William Middleton WALLACE (Souchez 62)

9 mars 2018

William "Willie" Middleton Wallace (23 September 1892 – 22 August 1915) was a rugby union player. He played fullback for Cambridge University RFC and was capped for Scotland in 1913–14.

Having grown up in Edinburgh, Willie Wallace went to King’s College, Cambridge in 1912, where he was immediately noticed for his rugby-playing ability. He was selected to play against Oxford in the Varsity Match in his first term. Later in the season, in March 1913, Scotland picked him to play away against England, in a close game, which England won by just three points. The following season he played in all three Home Nations matches against Wales, Ireland and England.

He was commissioned second lieutenant in The Rifle Brigade (Prince Consort’s Own) at the start of the First World War and departed for the Western Front a few weeks later. In February 1915, he was attached to the Royal Flying Corps and soon became No. 2 Squadron’s senior observer. In August 1915, while on a photographic reconnaissance mission, his aircraft was shot down in northern France, near Lille. At the time of his death, it was suggested that he might have been the first undergraduate to see action in the war.

Rugby career

According to the rugby journalist and author E. H. D. Sewell, Wallace was the best fullback in the United Kingdom between 1912 and 1914. On arriving at Cambridge in 1912, his performance in the freshers’ rugby match earned him his place on the Cambridge XV to play Oxford in the Varsity Match.
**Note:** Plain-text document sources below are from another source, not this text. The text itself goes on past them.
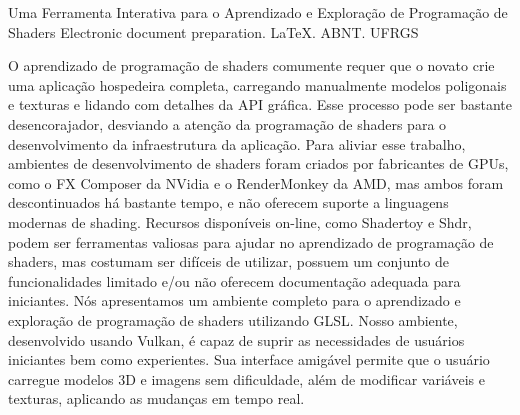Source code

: 
\begin{englishabstract}
{ Uma Ferramenta Interativa para o Aprendizado e Exploração de Programação de Shaders }
{ Electronic document preparation. \LaTeX. ABNT. UFRGS }

    O aprendizado de programação de shaders comumente requer que o novato crie uma aplicação hospedeira completa, carregando manualmente modelos poligonais e texturas e lidando com detalhes da API gráfica. Esse processo pode ser bastante desencorajador, desviando a atenção da programação de shaders para o desenvolvimento da infraestrutura da aplicação. Para aliviar esse trabalho, ambientes de desenvolvimento de shaders foram criados por fabricantes de GPUs, como o FX Composer da NVidia e o RenderMonkey da AMD, mas ambos foram descontinuados há bastante tempo, e não oferecem suporte a linguagens modernas de shading. Recursos disponíveis on-line, como Shadertoy e Shdr, podem ser ferramentas valiosas para ajudar no aprendizado de programação de shaders, mas costumam ser difíceis de utilizar, possuem um conjunto de funcionalidades limitado e/ou não oferecem documentação adequada para iniciantes. Nós apresentamos um ambiente completo para o aprendizado e exploração de programação de shaders utilizando GLSL. Nosso ambiente, desenvolvido usando Vulkan, é capaz de suprir as necessidades de usuários iniciantes bem como experientes. Sua interface amigável permite que o usuário carregue modelos 3D e imagens sem dificuldade, além de modificar variáveis e texturas, aplicando as mudanças em tempo real.

\end{englishabstract}
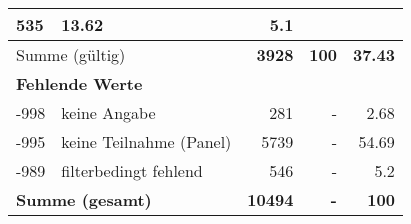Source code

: \begin{longtable}{lXrrr}
       \num{535} &
       \num[round-mode=places,round-precision=2]{13,62} &
         \num[round-mode=places,round-precision=2]{5,1} \\
     \midrule
     \multicolumn{2}{l}{Summe (gültig)} &
       \textbf{\num{3928}} &
     \textbf{100} &
       \textbf{\num[round-mode=places,round-precision=2]{37,43}} \\
     \multicolumn{5}{l}{\textbf{Fehlende Werte}}\\
       -998 &
       keine Angabe &
         \num{281} &
        - &
         \num[round-mode=places,round-precision=2]{2,68} \\
       -995 &
       keine Teilnahme (Panel) &
         \num{5739} &
        - &
         \num[round-mode=places,round-precision=2]{54,69} \\
       -989 &
       filterbedingt fehlend &
         \num{546} &
        - &
         \num[round-mode=places,round-precision=2]{5,2} \\
     \midrule
     \multicolumn{2}{l}{\textbf{Summe (gesamt)}} &
          \textbf{\num{10494}} &
        \textbf{-} &
        \textbf{100} \\
     \bottomrule
     \end{longtable}
     
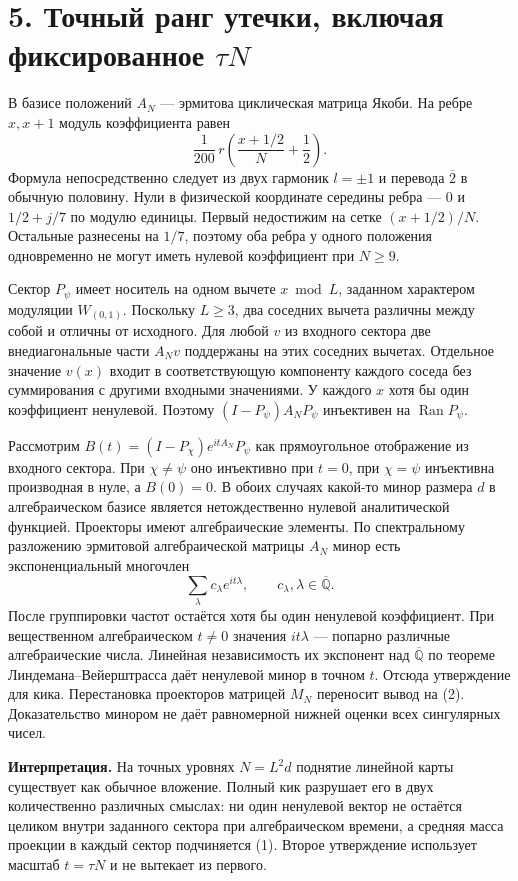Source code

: \documentclass[11pt,a4paper]{article}
\newcommand{\Qbar}{\overline{\mathbb Q}}
\newcommand{\sect}[1]{\section*{\sffamily\color{ink}#1}}
\newcommand{\subt}[1]{\par\medskip\noindent\textbf{#1.}\quad}
\begin{document}
\newpage
\sect{5. Точный ранг утечки, включая фиксированное \(\tau N\)}
В базисе положений \(A_N\) — эрмитова циклическая матрица Якоби. На ребре \(x,x+1\) модуль коэффициента равен
\[
           \frac1{200}\,r\!\left(\frac{x+1/2}{N}+\frac12\right).
\]
Формула непосредственно следует из двух гармоник \(l=\pm1\) и перевода \(\overline2\) в обычную половину. Нули в физической координате середины ребра — \(0\) и \(1/2+j/7\) по модулю единицы. Первый недостижим на сетке \((x+1/2)/N\). Остальные разнесены на \(1/7\), поэтому оба ребра у одного положения одновременно не могут иметь нулевой коэффициент при \(N\ge9\).

Сектор \(P_\psi\) имеет носитель на одном вычете \(x\bmod L\), заданном характером модуляции \(W_{(0,1)}\). Поскольку \(L\ge3\), два соседних вычета различны между собой и отличны от исходного. Для любой \(v\) из входного сектора две внедиагональные части \(A_Nv\) поддержаны на этих соседних вычетах. Отдельное значение \(v(x)\) входит в соответствующую компоненту каждого соседа без суммирования с другими входными значениями. У каждого \(x\) хотя бы один коэффициент ненулевой. Поэтому \((I-P_\psi) A_NP_\psi\) инъективен на \(\operatorname{Ran}P_\psi\).

Рассмотрим \(B(t)=(I-P_\chi)e^{itA_N} P_\psi\) как прямоугольное отображение из входного сектора. При \(\chi\ne\psi\) оно инъективно при \(t=0\), при \(\chi=\psi\) инъективна производная в нуле, а \(B(0)=0\). В обоих случаях какой-то минор размера \(d\) в алгебраическом базисе является нетождественно нулевой аналитической функцией. Проекторы имеют алгебраические элементы. По спектральному разложению эрмитовой алгебраической матрицы \(A_N\) минор есть экспоненциальный многочлен
\[
                         \sum_\lambda c_\lambda e^{it\lambda},
           \qquad c_\lambda,\lambda\in\Qbar .
\]
После группировки частот остаётся хотя бы один ненулевой коэффициент. При вещественном алгебраическом \(t\ne0\) значения \(it\lambda\) — попарно различные алгебраические числа. Линейная независимость их экспонент над \(\Qbar\) по теореме Линдемана--Вейерштрасса даёт ненулевой минор в точном \(t\). Отсюда утверждение для кика. Перестановка проекторов матрицей \(M_N\) переносит вывод на (2). Доказательство минором не даёт равномерной нижней оценки всех сингулярных чисел.

\subt{Интерпретация}
На точных уровнях \(N=L^2d\) поднятие линейной карты существует как обычное вложение. Полный кик разрушает его в двух количественно различных смыслах: ни один ненулевой вектор не остаётся целиком внутри заданного сектора при алгебраическом времени, а средняя масса проекции в каждый сектор подчиняется (1). Второе утверждение использует масштаб \(t=\tau N\) и не вытекает из первого.
\end{document}
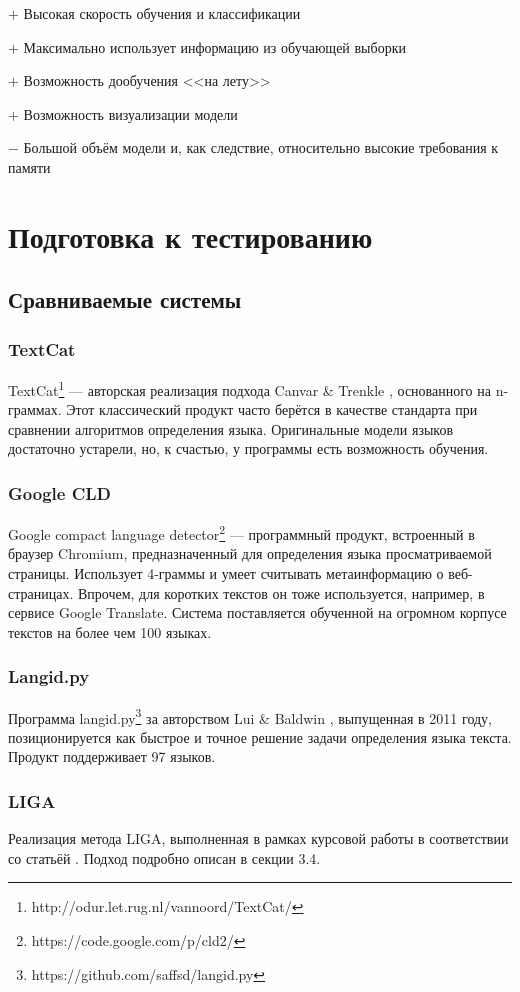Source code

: \documentclass[a4paper, 14pt]{article}
\begin{document}
		$+$ Высокая скорость обучения и классификации
		
		$+$ Максимально использует информацию из обучающей выборки
		
		$+$ Возможность дообучения <<на лету>>
		
		$+$ Возможность визуализации модели
		
		$-$ Большой объём модели и, как следствие, относительно высокие требования к памяти
			
\section{Подготовка к тестированию}
		\subsection{Сравниваемые системы}
			\subsubsection{TextCat}
			TextCat\footnote{http://odur.let.rug.nl/vannoord/TextCat/} --- авторская реализация подхода Canvar \& Trenkle \cite{canvar}, основанного на n-граммах.
			Этот классический продукт часто берётся в качестве стандарта при сравнении алгоритмов определения языка. 
			Оригинальные модели языков достаточно устарели, но, к счастью, у программы есть возможность обучения.
			\subsubsection{Google CLD}
			Google compact language detector\footnote{https://code.google.com/p/cld2/} --- программный продукт, встроенный в браузер Chromium, 
			предназначенный для определения языка просматриваемой страницы. 
			Использует 4-граммы и умеет считывать метаинформацию
			о веб-страницах. Впрочем, для коротких текстов он тоже используется, например, в сервисе Google Translate. Система поставляется обученной
			на огромном корпусе текстов на более чем 100 языках.
			\subsubsection{Langid.py}
			Программа langid.py\footnote{https://github.com/saffsd/langid.py} за авторством Lui \& Baldwin \cite{langid}, выпущенная в 2011 году, позиционируется
			как быстрое и точное решение задачи определения языка текста. Продукт поддерживает 97 языков.
			\subsubsection{LIGA}
			Реализация метода LIGA, выполненная в рамках курсовой работы в соответствии со статьёй \cite{liga}. Подход подробно описан в секции 3.4.
\end{document}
He was selected to play for Scotland against England in 1913 ; and Wales, Ireland, and England in 1914.

Scotland’s first Five Nations Championship match of 1914 was on 7 February, played away to Wales at Cardiff. Scotland had not won in Cardiff since 1890 and Wales were favourites, having ’lost so unluckily against England. The match pitted Welsh forward strength against the swift threequarter line of the Scots. The first points came from a try for Scotland by W. A. Stewart, converted by Hamilton, giving the visitors a five-point lead after four minutes. These were the only points they scored. Wales then attacked repeatedly and Wallace was kept busy in defence. With a 7–5 lead at half time, the Welsh pressed their advantage and ended the game 24–5 winners.

In the country’s final game before the outbreak of the First World War, on 21 March Scotland played host to an English team that had already defeated Wales and Ireland. The Scots, with the wind behind them, opened the scoring in the first half with a try but England equalised just before half time. After the break, England got up a lead of 6–16 and the visitors seemed certain to win. Scotland responded and closed the gap to one point. The English were then playing with fourteen men after Cherry Pillman’s leg was broken in a tackle, since substitutions at the time were not allowed. They managed to hold on, beating Scotland 15–16, thereby winning both the Triple Crown and the Calcutta Cup, as well as the Five Nations. It was England’s last international test on British soil before the First World War : of the 30 players in the match, 11 went on to be killed in it, including the Englishman Arthur James Dingle, who died the same day as Wallace.

He died on 22 August, 1915, age 22,
and is buried in Cabaret-Rouge British Cemetery, Souchez.